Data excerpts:
▶

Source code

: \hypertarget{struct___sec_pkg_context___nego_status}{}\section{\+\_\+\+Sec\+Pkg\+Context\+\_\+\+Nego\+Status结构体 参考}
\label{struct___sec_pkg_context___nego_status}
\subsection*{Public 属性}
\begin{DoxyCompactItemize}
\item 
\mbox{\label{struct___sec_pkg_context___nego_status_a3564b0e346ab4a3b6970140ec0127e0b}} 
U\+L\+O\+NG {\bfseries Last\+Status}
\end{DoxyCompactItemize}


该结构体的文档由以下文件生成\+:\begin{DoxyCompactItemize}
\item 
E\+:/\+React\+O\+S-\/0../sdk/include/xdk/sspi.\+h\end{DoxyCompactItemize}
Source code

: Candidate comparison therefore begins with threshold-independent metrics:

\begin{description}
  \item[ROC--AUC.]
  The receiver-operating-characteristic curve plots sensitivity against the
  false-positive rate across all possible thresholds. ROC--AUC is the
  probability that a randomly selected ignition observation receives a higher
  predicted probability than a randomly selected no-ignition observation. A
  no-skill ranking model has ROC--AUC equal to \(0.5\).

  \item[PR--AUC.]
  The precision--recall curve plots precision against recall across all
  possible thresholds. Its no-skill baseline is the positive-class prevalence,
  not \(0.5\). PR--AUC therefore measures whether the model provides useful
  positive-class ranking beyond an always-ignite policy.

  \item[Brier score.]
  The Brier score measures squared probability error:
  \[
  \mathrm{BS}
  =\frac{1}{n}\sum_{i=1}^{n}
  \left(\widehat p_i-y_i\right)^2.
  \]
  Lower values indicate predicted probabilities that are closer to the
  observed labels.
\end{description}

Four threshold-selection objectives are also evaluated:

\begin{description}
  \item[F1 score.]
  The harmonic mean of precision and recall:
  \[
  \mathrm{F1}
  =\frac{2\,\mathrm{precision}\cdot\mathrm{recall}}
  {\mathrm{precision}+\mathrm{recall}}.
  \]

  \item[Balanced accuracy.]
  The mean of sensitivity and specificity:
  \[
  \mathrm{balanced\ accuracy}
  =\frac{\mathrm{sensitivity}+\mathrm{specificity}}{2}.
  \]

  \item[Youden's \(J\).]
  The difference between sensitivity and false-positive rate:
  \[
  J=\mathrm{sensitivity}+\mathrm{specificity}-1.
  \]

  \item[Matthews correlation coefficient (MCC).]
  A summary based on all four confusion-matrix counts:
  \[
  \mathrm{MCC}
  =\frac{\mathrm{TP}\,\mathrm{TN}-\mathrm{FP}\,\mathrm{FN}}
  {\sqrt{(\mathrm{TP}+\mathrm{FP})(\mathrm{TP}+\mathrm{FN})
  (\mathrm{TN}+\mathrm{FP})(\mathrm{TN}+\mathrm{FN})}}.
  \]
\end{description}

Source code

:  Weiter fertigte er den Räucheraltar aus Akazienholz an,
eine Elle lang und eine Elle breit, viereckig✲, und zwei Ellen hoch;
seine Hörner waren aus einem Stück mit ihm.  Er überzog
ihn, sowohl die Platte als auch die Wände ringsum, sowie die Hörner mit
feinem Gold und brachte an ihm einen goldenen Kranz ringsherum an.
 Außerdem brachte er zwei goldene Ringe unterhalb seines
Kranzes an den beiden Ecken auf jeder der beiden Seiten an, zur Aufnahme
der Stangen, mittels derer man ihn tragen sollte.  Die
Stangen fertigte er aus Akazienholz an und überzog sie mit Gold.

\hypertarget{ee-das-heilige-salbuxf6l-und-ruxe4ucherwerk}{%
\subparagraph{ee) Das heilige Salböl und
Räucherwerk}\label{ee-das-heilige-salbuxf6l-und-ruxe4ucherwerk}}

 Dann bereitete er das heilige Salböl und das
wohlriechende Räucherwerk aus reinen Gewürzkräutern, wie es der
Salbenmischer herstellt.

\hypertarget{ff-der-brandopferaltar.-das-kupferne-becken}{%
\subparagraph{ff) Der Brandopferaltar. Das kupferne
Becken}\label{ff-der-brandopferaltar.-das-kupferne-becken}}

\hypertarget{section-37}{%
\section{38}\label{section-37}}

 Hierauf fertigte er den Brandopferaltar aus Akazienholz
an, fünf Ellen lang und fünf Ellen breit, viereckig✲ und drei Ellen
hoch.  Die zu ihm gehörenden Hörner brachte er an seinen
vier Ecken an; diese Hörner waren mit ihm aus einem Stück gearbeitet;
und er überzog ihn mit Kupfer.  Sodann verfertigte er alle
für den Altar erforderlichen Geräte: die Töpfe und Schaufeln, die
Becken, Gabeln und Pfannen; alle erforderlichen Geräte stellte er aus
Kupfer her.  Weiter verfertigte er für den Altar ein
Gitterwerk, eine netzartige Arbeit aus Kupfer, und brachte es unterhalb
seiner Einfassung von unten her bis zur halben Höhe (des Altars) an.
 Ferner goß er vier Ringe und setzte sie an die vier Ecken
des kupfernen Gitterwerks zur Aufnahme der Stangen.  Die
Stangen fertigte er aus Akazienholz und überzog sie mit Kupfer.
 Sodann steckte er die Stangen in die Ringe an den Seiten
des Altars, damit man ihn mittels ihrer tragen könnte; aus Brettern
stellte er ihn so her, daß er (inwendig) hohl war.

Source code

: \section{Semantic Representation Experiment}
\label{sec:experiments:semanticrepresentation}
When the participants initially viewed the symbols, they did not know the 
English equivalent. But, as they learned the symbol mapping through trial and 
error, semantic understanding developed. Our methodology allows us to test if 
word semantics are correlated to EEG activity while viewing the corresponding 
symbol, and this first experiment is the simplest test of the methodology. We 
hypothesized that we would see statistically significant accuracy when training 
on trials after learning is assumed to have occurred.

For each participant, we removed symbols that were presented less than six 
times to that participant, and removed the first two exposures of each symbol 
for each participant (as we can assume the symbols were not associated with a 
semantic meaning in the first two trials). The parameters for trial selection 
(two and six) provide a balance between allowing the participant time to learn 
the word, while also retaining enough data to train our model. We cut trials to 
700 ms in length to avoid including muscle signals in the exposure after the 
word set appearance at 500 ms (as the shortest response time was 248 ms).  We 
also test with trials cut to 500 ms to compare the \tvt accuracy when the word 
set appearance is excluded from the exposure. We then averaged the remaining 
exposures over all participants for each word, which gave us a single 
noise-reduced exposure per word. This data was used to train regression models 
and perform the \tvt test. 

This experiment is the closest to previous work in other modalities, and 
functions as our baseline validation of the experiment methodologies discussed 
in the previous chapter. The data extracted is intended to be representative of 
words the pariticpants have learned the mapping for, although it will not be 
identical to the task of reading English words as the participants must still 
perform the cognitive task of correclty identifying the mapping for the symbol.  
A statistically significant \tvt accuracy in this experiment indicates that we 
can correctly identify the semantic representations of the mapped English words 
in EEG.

◀

• What to do
Every record should be given again exactly.

• Reply
Source code

: \hypertarget{struct___sec_pkg_context___nego_status}{}\section{\+\_\+\+Sec\+Pkg\+Context\+\_\+\+Nego\+Status结构体 参考}
\label{struct___sec_pkg_context___nego_status}
\subsection*{Public 属性}
\begin{DoxyCompactItemize}
\item 
\mbox{\label{struct___sec_pkg_context___nego_status_a3564b0e346ab4a3b6970140ec0127e0b}} 
U\+L\+O\+NG {\bfseries Last\+Status}
\end{DoxyCompactItemize}


该结构体的文档由以下文件生成\+:\begin{DoxyCompactItemize}
\item 
E\+:/\+React\+O\+S-\/0../sdk/include/xdk/sspi.\+h\end{DoxyCompactItemize}
Source code

: Candidate comparison therefore begins with threshold-independent metrics:

\begin{description}
  \item[ROC--AUC.]
  The receiver-operating-characteristic curve plots sensitivity against the
  false-positive rate across all possible thresholds. ROC--AUC is the
  probability that a randomly selected ignition observation receives a higher
  predicted probability than a randomly selected no-ignition observation. A
  no-skill ranking model has ROC--AUC equal to \(0.5\).

  \item[PR--AUC.]
  The precision--recall curve plots precision against recall across all
  possible thresholds. Its no-skill baseline is the positive-class prevalence,
  not \(0.5\). PR--AUC therefore measures whether the model provides useful
  positive-class ranking beyond an always-ignite policy.

  \item[Brier score.]
  The Brier score measures squared probability error:
  \[
  \mathrm{BS}
  =\frac{1}{n}\sum_{i=1}^{n}
  \left(\widehat p_i-y_i\right)^2.
  \]
  Lower values indicate predicted probabilities that are closer to the
  observed labels.
\end{description}

Four threshold-selection objectives are also evaluated:

\begin{description}
  \item[F1 score.]
  The harmonic mean of precision and recall:
  \[
  \mathrm{F1}
  =\frac{2\,\mathrm{precision}\cdot\mathrm{recall}}
  {\mathrm{precision}+\mathrm{recall}}.
  \]

  \item[Balanced accuracy.]
  The mean of sensitivity and specificity:
  \[
  \mathrm{balanced\ accuracy}
  =\frac{\mathrm{sensitivity}+\mathrm{specificity}}{2}.
  \]

  \item[Youden's \(J\).]
  The difference between sensitivity and false-positive rate:
  \[
  J=\mathrm{sensitivity}+\mathrm{specificity}-1.
  \]

  \item[Matthews correlation coefficient (MCC).]
  A summary based on all four confusion-matrix counts:
  \[
  \mathrm{MCC}
  =\frac{\mathrm{TP}\,\mathrm{TN}-\mathrm{FP}\,\mathrm{FN}}
  {\sqrt{(\mathrm{TP}+\mathrm{FP})(\mathrm{TP}+\mathrm{FN})
  (\mathrm{TN}+\mathrm{FP})(\mathrm{TN}+\mathrm{FN})}}.
  \]
\end{description}

Source code

:  Weiter fertigte er den Räucheraltar aus Akazienholz an,
eine Elle lang und eine Elle breit, viereckig✲, und zwei Ellen hoch;
seine Hörner waren aus einem Stück mit ihm.  Er überzog
ihn, sowohl die Platte als auch die Wände ringsum, sowie die Hörner mit
feinem Gold und brachte an ihm einen goldenen Kranz ringsherum an.
 Außerdem brachte er zwei goldene Ringe unterhalb seines
Kranzes an den beiden Ecken auf jeder der beiden Seiten an, zur Aufnahme
der Stangen, mittels derer man ihn tragen sollte.  Die
Stangen fertigte er aus Akazienholz an und überzog sie mit Gold.

\hypertarget{ee-das-heilige-salbuxf6l-und-ruxe4ucherwerk}{%
\subparagraph{ee) Das heilige Salböl und
Räucherwerk}\label{ee-das-heilige-salbuxf6l-und-ruxe4ucherwerk}}

 Dann bereitete er das heilige Salböl und das
wohlriechende Räucherwerk aus reinen Gewürzkräutern, wie es der
Salbenmischer herstellt.

\hypertarget{ff-der-brandopferaltar.-das-kupferne-becken}{%
\subparagraph{ff) Der Brandopferaltar. Das kupferne
Becken}\label{ff-der-brandopferaltar.-das-kupferne-becken}}

\hypertarget{section-37}{%
\section{38}\label{section-37}}

 Hierauf fertigte er den Brandopferaltar aus Akazienholz
an, fünf Ellen lang und fünf Ellen breit, viereckig✲ und drei Ellen
hoch.  Die zu ihm gehörenden Hörner brachte er an seinen
vier Ecken an; diese Hörner waren mit ihm aus einem Stück gearbeitet;
und er überzog ihn mit Kupfer.  Sodann verfertigte er alle
für den Altar erforderlichen Geräte: die Töpfe und Schaufeln, die
Becken, Gabeln und Pfannen; alle erforderlichen Geräte stellte er aus
Kupfer her.  Weiter verfertigte er für den Altar ein
Gitterwerk, eine netzartige Arbeit aus Kupfer, und brachte es unterhalb
seiner Einfassung von unten her bis zur halben Höhe (des Altars) an.
 Ferner goß er vier Ringe und setzte sie an die vier Ecken
des kupfernen Gitterwerks zur Aufnahme der Stangen.  Die
Stangen fertigte er aus Akazienholz und überzog sie mit Kupfer.
 Sodann steckte er die Stangen in die Ringe an den Seiten
des Altars, damit man ihn mittels ihrer tragen könnte; aus Brettern
stellte er ihn so her, daß er (inwendig) hohl war.

Source code

: \section{Semantic Representation Experiment}
\label{sec:experiments:semanticrepresentation}
When the participants initially viewed the symbols, they did not know the 
English equivalent. But, as they learned the symbol mapping through trial and 
error, semantic understanding developed. Our methodology allows us to test if 
word semantics are correlated to EEG activity while viewing the corresponding 
symbol, and this first experiment is the simplest test of the methodology. We 
hypothesized that we would see statistically significant accuracy when training 
on trials after learning is assumed to have occurred.

For each participant, we removed symbols that were presented less than six 
times to that participant, and removed the first two exposures of each symbol 
for each participant (as we can assume the symbols were not associated with a 
semantic meaning in the first two trials). The parameters for trial selection 
(two and six) provide a balance between allowing the participant time to learn 
the word, while also retaining enough data to train our model. We cut trials to 
700 ms in length to avoid including muscle signals in the exposure after the 
word set appearance at 500 ms (as the shortest response time was 248 ms).  We 
also test with trials cut to 500 ms to compare the \tvt accuracy when the word 
set appearance is excluded from the exposure. We then averaged the remaining 
exposures over all participants for each word, which gave us a single 
noise-reduced exposure per word. This data was used to train regression models 
and perform the \tvt test. 

This experiment is the closest to previous work in other modalities, and 
functions as our baseline validation of the experiment methodologies discussed 
in the previous chapter. The data extracted is intended to be representative of 
words the pariticpants have learned the mapping for, although it will not be 
identical to the task of reading English words as the participants must still 
perform the cognitive task of correclty identifying the mapping for the symbol.  
A statistically significant \tvt accuracy in this experiment indicates that we 
can correctly identify the semantic representations of the mapped English words 
in EEG.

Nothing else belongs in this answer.